Publication year - 1983
Publication title -
the journal of protozoology
Language(s) - English
Resource type - Journals
SCImago Journal Rank - 1.067
H-Index - 77
eISSN - 1550-7408
pISSN - 0022-3921
DOI - 10.1111/j.1550-7408.1983.tb05342.x
Subject(s) - biology , hepatopancreas , shrimp , crustacean , gill , broodstock , eimeria , zoology , cephalothorax , anatomy , fishery , ecology , microbiology and biotechnology , fish <actinopterygii> , aquaculture
Grass shrimp (Palaemonetes pugio) fed liver containing sporulated oocysts of Eimeria funduli permitted development of sporozoites that became infective to a variety of killifishes. The shrimp's gastric mill mechanically ruptured the oocysts. Sporozoites then excysted through an opening in the sporocyst, and by 12 and 13 h postinfection (p.i.) numerous empty sporocysts and free sporozoites occurred extracellularly in the intestine of the grass shrimp. Even at 5, 7, 8, 11, 46, 79, and 83 days p.i., and presumably for many months, numerous sporozoites still occurred free in the alimentary tract or between intestinal cells.
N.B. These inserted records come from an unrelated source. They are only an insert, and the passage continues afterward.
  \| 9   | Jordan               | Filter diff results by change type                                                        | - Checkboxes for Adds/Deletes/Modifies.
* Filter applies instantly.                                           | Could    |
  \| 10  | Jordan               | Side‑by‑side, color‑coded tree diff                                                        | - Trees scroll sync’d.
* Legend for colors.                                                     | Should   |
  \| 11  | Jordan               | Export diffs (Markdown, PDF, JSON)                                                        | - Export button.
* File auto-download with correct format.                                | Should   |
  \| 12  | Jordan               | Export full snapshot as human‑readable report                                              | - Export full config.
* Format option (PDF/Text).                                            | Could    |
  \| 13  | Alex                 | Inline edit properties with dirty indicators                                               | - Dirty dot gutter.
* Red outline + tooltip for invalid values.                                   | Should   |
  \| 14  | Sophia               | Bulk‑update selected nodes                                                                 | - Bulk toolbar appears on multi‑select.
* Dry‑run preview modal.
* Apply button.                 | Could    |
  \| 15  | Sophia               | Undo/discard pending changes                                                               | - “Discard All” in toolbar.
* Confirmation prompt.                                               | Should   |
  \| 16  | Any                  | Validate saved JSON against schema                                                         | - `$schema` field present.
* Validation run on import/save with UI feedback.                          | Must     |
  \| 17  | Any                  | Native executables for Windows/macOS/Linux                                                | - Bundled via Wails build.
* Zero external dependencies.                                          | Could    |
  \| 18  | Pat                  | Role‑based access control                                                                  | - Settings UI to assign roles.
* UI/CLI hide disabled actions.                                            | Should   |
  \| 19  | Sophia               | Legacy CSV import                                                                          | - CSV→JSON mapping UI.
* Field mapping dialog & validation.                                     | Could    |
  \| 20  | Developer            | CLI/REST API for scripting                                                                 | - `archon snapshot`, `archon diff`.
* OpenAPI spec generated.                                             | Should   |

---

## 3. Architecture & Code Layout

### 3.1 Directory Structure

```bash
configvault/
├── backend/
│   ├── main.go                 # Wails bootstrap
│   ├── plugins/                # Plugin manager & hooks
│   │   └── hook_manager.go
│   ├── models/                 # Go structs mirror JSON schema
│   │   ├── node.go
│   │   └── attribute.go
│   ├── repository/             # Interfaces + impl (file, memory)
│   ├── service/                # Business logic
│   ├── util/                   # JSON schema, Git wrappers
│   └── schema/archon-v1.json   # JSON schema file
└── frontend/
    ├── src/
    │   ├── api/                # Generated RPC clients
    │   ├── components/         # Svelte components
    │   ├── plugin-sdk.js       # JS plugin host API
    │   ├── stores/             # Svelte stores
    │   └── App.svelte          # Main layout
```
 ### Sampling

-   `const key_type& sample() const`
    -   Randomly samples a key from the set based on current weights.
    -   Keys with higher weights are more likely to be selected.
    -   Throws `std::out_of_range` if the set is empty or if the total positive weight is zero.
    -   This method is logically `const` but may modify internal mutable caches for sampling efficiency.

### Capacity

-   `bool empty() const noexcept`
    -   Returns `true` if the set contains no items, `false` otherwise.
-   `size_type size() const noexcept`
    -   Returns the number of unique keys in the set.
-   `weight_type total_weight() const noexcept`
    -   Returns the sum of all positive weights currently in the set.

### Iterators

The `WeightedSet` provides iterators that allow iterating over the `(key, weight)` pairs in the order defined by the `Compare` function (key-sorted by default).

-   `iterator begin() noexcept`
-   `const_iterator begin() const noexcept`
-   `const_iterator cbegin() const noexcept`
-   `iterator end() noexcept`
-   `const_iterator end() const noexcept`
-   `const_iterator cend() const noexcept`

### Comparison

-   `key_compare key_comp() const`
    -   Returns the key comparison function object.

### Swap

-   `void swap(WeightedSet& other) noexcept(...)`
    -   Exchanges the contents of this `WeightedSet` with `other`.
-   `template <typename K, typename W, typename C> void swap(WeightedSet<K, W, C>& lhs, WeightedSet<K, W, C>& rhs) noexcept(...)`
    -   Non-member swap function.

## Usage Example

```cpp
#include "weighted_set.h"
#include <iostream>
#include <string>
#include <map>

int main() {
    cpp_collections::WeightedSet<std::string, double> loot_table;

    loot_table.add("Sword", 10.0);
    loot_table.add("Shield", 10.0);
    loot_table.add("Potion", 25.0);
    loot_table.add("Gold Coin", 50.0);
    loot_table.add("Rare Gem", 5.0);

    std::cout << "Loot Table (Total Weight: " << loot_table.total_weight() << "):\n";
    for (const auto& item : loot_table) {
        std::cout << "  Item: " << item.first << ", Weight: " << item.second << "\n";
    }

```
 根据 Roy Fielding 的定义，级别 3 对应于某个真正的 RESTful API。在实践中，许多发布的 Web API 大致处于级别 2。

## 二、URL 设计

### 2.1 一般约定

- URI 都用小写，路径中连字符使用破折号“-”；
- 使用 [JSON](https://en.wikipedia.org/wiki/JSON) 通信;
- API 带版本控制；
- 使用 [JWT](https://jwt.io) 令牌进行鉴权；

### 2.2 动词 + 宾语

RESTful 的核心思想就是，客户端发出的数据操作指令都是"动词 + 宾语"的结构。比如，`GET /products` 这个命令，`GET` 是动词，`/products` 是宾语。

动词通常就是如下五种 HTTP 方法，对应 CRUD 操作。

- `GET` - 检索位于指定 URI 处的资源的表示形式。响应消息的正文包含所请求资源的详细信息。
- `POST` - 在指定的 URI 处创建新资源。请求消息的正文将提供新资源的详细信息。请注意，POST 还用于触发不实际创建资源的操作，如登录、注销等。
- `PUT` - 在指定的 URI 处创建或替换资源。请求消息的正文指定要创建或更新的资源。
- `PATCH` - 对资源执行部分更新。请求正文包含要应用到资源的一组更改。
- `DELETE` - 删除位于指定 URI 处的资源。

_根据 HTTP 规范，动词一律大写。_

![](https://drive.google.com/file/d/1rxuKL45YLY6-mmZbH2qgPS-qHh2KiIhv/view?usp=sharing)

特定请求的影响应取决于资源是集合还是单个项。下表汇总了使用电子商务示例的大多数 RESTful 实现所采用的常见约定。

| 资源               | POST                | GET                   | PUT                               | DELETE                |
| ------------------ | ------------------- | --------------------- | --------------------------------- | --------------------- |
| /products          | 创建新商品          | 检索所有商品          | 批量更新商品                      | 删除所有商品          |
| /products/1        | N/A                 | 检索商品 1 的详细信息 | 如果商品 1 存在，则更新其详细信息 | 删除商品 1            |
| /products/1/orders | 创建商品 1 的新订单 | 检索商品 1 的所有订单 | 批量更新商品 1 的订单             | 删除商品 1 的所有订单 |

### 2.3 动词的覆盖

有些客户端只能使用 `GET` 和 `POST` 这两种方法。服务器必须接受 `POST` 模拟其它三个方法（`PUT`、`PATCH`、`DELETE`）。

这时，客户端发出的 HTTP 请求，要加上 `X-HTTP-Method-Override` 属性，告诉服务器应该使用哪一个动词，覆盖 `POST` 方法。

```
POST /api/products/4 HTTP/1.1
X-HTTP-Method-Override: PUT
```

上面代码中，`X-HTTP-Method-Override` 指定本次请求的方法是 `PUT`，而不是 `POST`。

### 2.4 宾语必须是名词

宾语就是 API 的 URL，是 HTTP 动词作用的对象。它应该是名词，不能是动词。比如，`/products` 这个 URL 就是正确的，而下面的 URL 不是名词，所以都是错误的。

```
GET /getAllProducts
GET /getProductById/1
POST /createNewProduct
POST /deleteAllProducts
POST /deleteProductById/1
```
The coccidium did not infect killifish at either 2 or 4 days p.i., but did at 5 days; after release from the sporocyst, it became more elongate with a distinct nucleus and two relatively large refractile bodies. Infections of E. funduli resulted in about one half of the fish that were fed either entire hepatopancreas or tips of hepatopancreas from experimentally infected shrimp. Feeding either the entire alimentary tract proximal to the first abdominal segment or any portion of that section from experimentally infected shrimp produced infections in nearly all tested fish. Feeding portions of the cephalothorax without any attached hepatopancreas or alimentary tract failed to produce an infection. Feeding killifish with wild grass shrimp from an enzootic area produced infections in only a fourth of the fish sample; however, feeding experimentally infected wild, laboratory‐reared, and juvenile grass shrimp produced infections in nearly all fish. Palaemonid shrimps other than P. pugio also can serve as intermediate hosts for E. funduli , and these shrimps include Palaemonetes vulgaris, P. paludosus, P. kadiakensis , and Macrobrachium ohione . In contrast, a penaeid shrimp, mysidacean, amphipod, and crab fed liver with sporulated oocysts did not produce infections when fed to killifish.